## [Activity]
Go through the lines below, tally those that include the word "StringTok", and give only the tally.

Pictures paired with source code:
┌──

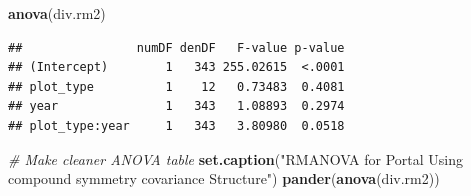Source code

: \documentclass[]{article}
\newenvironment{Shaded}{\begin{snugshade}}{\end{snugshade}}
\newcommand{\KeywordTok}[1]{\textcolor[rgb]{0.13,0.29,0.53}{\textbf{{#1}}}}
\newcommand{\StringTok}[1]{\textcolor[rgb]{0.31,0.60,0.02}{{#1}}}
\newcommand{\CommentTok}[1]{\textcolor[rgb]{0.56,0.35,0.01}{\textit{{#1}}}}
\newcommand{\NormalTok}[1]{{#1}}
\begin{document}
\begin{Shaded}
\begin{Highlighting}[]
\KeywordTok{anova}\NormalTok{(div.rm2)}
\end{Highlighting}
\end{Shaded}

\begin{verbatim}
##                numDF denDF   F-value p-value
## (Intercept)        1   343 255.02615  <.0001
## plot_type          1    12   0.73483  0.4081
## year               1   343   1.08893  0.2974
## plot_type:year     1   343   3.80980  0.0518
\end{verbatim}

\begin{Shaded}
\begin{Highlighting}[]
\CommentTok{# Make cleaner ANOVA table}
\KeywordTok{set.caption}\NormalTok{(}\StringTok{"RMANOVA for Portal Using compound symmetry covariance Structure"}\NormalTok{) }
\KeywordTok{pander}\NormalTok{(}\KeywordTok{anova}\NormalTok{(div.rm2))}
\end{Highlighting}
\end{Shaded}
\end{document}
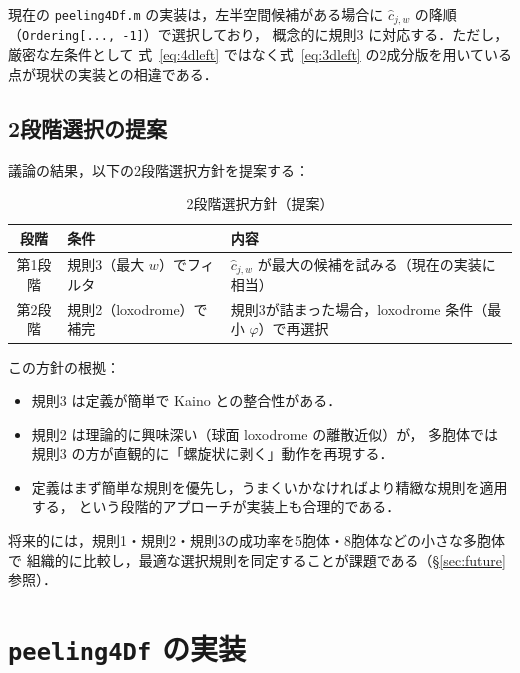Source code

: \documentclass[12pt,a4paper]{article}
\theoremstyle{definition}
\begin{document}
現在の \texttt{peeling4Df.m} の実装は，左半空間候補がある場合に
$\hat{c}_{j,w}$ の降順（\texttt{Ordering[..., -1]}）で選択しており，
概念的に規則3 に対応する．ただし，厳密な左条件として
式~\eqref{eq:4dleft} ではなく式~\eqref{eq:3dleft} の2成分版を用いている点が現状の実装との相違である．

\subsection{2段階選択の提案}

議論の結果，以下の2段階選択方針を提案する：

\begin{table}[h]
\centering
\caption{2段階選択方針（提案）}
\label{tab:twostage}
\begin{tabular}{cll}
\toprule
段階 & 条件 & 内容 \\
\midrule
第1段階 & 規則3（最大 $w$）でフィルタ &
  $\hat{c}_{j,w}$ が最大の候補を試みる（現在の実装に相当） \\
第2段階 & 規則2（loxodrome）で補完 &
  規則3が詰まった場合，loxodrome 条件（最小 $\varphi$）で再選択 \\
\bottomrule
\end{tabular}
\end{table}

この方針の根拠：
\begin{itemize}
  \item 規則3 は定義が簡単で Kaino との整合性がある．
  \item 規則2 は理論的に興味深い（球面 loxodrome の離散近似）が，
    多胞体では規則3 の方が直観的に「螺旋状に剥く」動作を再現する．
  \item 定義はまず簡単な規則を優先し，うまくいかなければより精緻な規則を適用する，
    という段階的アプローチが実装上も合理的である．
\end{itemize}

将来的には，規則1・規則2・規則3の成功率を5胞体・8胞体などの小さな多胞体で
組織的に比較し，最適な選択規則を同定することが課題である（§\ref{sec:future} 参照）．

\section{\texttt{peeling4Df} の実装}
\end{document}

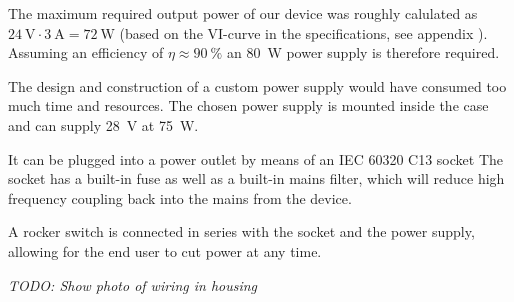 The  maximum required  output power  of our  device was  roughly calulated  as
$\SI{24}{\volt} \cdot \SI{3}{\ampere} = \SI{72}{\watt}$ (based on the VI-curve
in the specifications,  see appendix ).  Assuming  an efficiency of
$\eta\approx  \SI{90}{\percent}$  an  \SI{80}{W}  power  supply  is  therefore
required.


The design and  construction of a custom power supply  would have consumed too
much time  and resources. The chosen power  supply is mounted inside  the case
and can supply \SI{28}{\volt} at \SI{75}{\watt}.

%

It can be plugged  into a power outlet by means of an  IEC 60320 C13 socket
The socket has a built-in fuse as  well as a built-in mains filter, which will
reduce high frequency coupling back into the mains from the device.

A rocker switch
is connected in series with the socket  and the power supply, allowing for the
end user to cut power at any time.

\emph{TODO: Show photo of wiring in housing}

└──
┌──

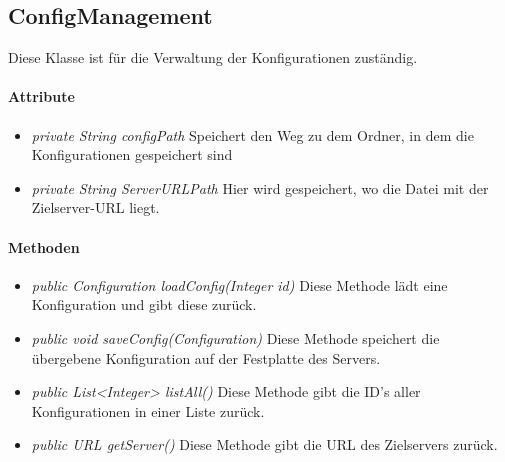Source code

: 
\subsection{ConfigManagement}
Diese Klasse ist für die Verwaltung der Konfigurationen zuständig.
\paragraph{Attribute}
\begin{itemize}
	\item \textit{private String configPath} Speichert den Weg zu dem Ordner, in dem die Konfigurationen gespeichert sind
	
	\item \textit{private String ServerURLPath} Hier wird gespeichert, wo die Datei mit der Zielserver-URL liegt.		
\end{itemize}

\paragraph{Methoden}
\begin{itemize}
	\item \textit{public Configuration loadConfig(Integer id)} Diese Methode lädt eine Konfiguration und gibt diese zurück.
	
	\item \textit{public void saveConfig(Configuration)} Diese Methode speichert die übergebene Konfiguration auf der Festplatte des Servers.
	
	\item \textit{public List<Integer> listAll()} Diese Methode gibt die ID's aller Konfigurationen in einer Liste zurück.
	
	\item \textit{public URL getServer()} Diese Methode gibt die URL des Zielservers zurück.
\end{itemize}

└──

## [Result for this exercise]
2